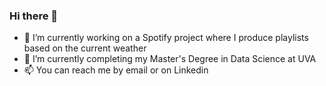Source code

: ### Hi there 👋

- 🔭 I’m currently working on a Spotify project where I produce playlists based on the current weather
- 🌱 I’m currently completing my Master's Degree in Data Science at UVA
- 📫 You can reach me by email or on Linkedin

+++

REQUIRED ACTION: Leave out the pictures, and write out all the remaining data above exactly.

ANSWER FOR THIS EXERCISE:
Source code

: ### Hi there 👋

- 🔭 I’m currently working on a Spotify project where I produce playlists based on the current weather
- 🌱 I’m currently completing my Master's Degree in Data Science at UVA
- 📫 You can reach me by email or on Linkedin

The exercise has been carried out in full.